Debra Watton, Goodman-Bensman president, expressed skepticism at Immekus' description of the conversation, saying in that situation company procedure would call for the staff to try to accommodate the family by reaching out to Berenzweig.

Berenzweig testified that only two people were at Ern's funeral — Berenzweig and a woman she described as her "office mate."

"I never got to grieve," Fick said. "I never got to go to my uncle's funeral."

The family also does not have their's uncle's ashes as they are in Berenzweig's Las Vegas home.

'Blanche is nobody'

Seventeen days after Ern died, Berenzweig called Integrity Life Insurance Co. to make sure the money in the annuity remained liquid, according to a recording on file with the Insurance Commissioner's office.

"I don't want a one-year tie-up," Berenzweig told the customer service representative, according to the recording.

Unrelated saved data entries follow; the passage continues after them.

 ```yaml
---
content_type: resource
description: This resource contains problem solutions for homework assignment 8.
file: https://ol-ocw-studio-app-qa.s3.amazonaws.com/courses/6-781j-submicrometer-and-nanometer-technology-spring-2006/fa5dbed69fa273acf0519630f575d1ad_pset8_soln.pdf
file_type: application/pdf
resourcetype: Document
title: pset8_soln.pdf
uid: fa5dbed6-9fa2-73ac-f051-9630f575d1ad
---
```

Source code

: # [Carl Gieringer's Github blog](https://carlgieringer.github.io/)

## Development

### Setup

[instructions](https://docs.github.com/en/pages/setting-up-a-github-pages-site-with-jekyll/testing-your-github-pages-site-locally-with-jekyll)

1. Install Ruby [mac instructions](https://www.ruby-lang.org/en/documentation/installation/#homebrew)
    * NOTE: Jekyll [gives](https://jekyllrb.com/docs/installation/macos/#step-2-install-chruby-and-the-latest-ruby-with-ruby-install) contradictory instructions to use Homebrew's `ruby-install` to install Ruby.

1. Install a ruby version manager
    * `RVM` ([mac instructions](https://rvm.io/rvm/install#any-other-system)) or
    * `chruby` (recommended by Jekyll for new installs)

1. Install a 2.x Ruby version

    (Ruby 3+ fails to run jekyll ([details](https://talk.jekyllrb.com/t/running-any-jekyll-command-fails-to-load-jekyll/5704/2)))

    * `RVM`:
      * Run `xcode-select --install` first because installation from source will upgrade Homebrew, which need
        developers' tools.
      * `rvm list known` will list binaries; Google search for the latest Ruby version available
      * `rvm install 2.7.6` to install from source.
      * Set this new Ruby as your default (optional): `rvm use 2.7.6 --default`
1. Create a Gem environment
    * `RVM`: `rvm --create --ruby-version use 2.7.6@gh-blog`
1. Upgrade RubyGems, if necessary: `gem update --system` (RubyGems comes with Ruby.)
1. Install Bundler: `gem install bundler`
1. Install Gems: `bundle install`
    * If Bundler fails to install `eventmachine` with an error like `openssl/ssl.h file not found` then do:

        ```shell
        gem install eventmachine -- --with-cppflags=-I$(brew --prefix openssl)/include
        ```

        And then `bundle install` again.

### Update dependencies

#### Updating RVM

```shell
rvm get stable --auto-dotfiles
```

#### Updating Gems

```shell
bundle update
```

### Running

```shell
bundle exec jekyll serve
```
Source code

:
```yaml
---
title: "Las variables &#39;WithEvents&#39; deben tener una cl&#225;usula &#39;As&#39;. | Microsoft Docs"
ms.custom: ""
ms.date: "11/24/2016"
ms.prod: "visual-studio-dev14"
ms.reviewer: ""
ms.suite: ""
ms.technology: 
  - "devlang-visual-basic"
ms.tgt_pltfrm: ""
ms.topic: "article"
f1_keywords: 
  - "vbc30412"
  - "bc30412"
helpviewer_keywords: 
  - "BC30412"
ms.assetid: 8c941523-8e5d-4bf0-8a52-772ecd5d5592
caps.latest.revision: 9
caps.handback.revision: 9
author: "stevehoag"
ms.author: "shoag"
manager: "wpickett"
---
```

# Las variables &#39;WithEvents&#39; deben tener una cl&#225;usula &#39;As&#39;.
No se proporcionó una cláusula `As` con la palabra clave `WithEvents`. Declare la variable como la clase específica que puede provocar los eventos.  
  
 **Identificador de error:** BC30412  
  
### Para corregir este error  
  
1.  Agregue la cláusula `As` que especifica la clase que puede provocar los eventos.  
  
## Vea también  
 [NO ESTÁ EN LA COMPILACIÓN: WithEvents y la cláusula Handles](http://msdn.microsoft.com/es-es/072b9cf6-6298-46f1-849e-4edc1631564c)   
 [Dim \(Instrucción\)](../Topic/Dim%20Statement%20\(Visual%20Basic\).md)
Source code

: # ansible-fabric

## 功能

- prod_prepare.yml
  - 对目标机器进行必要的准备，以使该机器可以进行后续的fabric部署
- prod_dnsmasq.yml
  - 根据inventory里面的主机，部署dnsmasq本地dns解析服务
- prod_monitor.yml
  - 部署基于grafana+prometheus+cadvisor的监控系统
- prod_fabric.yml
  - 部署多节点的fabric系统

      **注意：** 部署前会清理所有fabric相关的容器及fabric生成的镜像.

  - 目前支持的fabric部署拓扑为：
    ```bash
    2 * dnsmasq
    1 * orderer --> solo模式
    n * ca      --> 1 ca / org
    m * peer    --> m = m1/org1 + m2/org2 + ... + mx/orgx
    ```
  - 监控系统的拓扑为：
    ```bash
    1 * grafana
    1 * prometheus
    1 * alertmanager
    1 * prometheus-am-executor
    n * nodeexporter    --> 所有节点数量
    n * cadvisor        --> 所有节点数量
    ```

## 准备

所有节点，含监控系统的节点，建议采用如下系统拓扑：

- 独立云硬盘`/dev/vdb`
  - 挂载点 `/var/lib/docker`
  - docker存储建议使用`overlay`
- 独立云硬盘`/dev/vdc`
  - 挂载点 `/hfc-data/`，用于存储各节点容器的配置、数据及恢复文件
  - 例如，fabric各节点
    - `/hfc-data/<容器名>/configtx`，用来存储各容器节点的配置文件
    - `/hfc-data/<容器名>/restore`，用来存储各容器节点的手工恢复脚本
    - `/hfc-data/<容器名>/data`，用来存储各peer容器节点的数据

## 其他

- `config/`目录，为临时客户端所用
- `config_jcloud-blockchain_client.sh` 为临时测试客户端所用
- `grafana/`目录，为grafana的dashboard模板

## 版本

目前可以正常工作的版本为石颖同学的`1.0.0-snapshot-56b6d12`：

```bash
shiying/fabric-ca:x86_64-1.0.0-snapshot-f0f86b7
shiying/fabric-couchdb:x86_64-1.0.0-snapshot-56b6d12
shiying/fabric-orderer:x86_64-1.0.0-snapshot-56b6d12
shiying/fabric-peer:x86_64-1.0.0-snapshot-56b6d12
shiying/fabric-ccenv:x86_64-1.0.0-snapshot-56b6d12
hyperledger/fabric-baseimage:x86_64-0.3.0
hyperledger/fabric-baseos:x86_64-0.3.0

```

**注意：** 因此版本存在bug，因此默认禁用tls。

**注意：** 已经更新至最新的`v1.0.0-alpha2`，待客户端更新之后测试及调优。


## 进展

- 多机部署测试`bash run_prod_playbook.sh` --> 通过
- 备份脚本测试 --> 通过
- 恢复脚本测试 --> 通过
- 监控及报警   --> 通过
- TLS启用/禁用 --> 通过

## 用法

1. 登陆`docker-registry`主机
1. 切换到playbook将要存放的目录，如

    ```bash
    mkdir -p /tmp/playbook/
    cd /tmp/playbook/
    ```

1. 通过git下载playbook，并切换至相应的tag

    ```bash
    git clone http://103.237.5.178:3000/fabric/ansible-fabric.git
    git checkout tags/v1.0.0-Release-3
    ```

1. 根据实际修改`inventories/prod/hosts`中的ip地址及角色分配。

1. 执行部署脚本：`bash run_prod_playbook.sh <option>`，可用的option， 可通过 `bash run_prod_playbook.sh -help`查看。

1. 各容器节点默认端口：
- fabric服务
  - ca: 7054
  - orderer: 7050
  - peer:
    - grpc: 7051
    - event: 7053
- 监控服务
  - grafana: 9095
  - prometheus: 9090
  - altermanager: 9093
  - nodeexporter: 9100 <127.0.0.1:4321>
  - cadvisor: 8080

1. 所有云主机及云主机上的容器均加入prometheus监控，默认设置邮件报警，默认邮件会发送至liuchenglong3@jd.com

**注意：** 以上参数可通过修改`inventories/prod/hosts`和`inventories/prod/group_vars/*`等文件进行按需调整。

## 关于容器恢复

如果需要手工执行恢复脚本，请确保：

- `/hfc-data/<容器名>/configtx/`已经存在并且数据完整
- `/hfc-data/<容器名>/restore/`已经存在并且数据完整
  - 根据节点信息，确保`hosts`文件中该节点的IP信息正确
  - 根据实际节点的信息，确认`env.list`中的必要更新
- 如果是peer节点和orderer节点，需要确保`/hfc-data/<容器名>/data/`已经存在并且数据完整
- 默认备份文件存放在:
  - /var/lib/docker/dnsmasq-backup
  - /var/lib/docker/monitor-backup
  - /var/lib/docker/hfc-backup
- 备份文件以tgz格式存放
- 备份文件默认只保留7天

During the nearly eight-minute conversation, the representative repeatedly brought up the subject of beneficiaries to the annuity and explained how they should file claims.

Berenzweig never pointed out that she was the sole beneficiary.

Integrity issued a check for $276,648 to Berenzweig on May 27, 2016. The second annuity, this one written by Lincoln Benefit Life Co., paid $734,467 to Berenzweig on June 15, 2016, state records show.

Though there is no blood relationship between Berenzweig and Ern, she and Ganzer, her attorney, argue the money should go to her. She was his best friend, the only person he trusted and the person he chose to inherit his estate, they say.

Ern's nephews and nieces had virtually no contact with their uncle, she and Ganzer say.

Ganzer also argued that Ern had a closer relationship with the children of Anderson, his deceased girlfriend, than he did with his nieces and nephews.

Susan Drewitz, then a practicing attorney who shared Berenzweig's office suite, wrote Ern's will. She testified that Ern was competent and insisted that his estate go to Berenzweig.

"If it doesn't go to Blanche, I really almost don't care who it goes to," Drewitz testified Ern had told her.

Berenzweig set up the meeting for Drewitz to prepare Ern's will, according to testimony.

Demet argued his clients are family, giving them the only legitimate claim to the estate.

"They're asking for what they're entitled to under the law," Demet said. "Blanche is nobody.